我叫裴樱,樱花的樱。
我睁开眼望向她,静默片刻,道:樱花那一定很美了。
裴樱的脸腾的一下红了。
她有些笨拙的扯过被子蒙住脑袋,内心升起陌生的喜悦感。
过了好一会儿,直到我的呼吸越发匀称,她确保我睡着了,才露出脑袋观察我,她想:才不是很美的那个樱花,是那个没人在意凋零的樱花。
皇宫里难捱的几年生活,让裴樱的心理防线变高,所以她对任何人都做最恶意的揣测和保持警惕心。
她的心性必须成长的很快,尽管她才六岁,可皇宫里的人不会因为她年纪小,就善待她。
可现在是不是也有人在意她了呢。
拥着香软的被窝,裴樱蜷缩着身子渐渐闭上眼睛,难得睡着很沉。
约摸半个时辰后,我缓缓睁开眼,小幅度侧了侧脸,其实我没睡着,裴樱这孩子是个倔性子,若是我没睡,她一定不会睡得。
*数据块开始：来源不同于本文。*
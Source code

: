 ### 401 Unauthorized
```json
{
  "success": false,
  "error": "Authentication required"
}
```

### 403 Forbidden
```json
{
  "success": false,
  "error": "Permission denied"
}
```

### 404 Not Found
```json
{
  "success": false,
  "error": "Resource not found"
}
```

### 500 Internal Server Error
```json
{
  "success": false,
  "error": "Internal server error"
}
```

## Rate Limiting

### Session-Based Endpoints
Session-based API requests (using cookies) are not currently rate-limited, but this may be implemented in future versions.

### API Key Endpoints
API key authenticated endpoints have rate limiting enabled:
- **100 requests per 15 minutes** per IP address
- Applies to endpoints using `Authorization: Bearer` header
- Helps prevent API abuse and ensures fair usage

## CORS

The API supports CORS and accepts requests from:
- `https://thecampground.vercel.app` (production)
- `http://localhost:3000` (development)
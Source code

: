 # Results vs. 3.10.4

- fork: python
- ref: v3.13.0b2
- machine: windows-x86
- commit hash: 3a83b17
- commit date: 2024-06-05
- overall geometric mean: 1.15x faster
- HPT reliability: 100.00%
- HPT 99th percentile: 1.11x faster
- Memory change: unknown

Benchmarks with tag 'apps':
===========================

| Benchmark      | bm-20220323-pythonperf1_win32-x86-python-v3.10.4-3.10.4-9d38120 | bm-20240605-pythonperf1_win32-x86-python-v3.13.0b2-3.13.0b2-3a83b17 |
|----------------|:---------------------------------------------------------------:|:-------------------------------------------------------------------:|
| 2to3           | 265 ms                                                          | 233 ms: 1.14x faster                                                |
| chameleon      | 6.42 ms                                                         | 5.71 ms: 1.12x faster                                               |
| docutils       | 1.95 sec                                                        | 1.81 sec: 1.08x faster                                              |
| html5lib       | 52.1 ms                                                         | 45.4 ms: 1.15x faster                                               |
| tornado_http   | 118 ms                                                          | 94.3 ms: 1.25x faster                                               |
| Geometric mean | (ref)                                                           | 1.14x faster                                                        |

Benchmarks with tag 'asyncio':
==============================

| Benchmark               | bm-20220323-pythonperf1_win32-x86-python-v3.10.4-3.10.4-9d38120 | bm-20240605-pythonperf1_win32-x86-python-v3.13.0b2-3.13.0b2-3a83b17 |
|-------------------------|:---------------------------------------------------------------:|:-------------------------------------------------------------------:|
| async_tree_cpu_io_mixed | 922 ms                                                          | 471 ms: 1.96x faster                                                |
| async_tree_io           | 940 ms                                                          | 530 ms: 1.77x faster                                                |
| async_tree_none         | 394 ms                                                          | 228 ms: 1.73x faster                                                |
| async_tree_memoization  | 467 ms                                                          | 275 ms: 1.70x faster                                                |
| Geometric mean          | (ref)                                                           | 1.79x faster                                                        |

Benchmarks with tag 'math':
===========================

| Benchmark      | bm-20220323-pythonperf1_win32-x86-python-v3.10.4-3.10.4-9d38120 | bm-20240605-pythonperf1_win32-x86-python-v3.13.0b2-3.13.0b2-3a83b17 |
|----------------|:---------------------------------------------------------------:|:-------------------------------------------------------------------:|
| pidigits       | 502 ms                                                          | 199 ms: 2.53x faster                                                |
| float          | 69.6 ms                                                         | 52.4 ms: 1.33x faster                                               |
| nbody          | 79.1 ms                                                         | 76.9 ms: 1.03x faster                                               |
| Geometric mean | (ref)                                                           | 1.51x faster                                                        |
摸了摸怀里的荷包,我把它动作轻柔的放在了裴樱的枕头下面。
珍重的物品还是自己保管比较好。
绣了平安的荷包,以后就保佑裴樱一生平安顺遂吧。
5。
接下来的日子,裴樱似乎是认定了我。
我走到哪她就跟到哪,寸步不离的。
她像是宝贝一般的抱着小木船,小短腿倒腾的也快,干活也是抢着做。
就是有一点挺难办的。
裴樱在雕刻上实在是没什么天赋,一个乖巧灵动的小木马,她都能刻成缺胳膊少腿的样子。
四不像,丑的没边,拿到外面都能吓哭小孩。
没事的,重新再刻一只吧。我缓缓呼出一口气,短短三个月,不管是多么可爱,活泼的木件都能被裴樱雕刻成阴森森的风格。
我知道她每次都很认真的在雕刻了,可是每次的结果都不尽人意,与想的天差地别。
裴樱的模样有些局促不安,她也不想这样的,她自己被自己气的都快哭了:如烟姐,我下次一定好好雕刻。
不要放弃我好不好。
我雕刻的物件都被刻上自己的名字:顾如烟。
那天裴樱叫了阿姐,我没纠正她,算是默许了,后面她就改成了如烟姐。
她说这样显得亲切。
裴樱真的很怕很怕我会丢弃她。
俯身上前,我揉了揉她的发丝,嗓音放轻:不会丢弃你的。
裴樱是个很没有安全感的小孩。
她需要很多很多的偏爱与肯定才会自信。
盯着地上的小丑木马,我突然灵光一闪,也许裴樱可以试试那个事情,也许有转机。
算算时间,今天是乱葬岗扔尸体的日子。
扔尸体的人通常是十几天扔一次,时间不固定。而我是两个月来一次,怕埋得勤了他们发现我。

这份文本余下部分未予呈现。